### Task objective:
Output the lines from the one holding "- python -m venv ## nombre del entorno ##" to the end of the entries that follow, exactly and only those, minus any pictures.

Start of Block

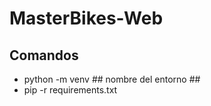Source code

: # MasterBikes-Web

## Comandos ##
- python -m venv ## nombre del entorno ##
- pip -r requirements.txt
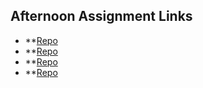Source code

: ## Afternoon Assignment Links

* **[Repo](https://github.com/BrandonRiggs-0104/javalab)
* **[Repo](https://github.com/BrandonRiggs-0104/Vampire-Hunt)
* **[Repo](https://github.com/BrandonRiggs-0104/iceCreamLab)
* **[Repo](https://github.com/Jasperdelight/Boss-Monster)
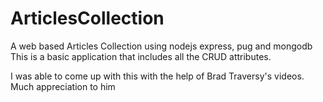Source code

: # ArticlesCollection
A web based Articles Collection using nodejs express, pug and mongodb
This is a basic application that includes all the CRUD attributes.

I was able to come up with this with the help of Brad Traversy's videos.
Much appreciation to him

End of Block

### Result:
- python -m venv ## nombre del entorno ##
- pip -r requirements.txt
Source code

: ## Afternoon Assignment Links

* **[Repo](https://github.com/BrandonRiggs-0104/javalab)
* **[Repo](https://github.com/BrandonRiggs-0104/Vampire-Hunt)
* **[Repo](https://github.com/BrandonRiggs-0104/iceCreamLab)
* **[Repo](https://github.com/Jasperdelight/Boss-Monster)
Source code

: # ArticlesCollection
A web based Articles Collection using nodejs express, pug and mongodb
This is a basic application that includes all the CRUD attributes.

I was able to come up with this with the help of Brad Traversy's videos.
Much appreciation to him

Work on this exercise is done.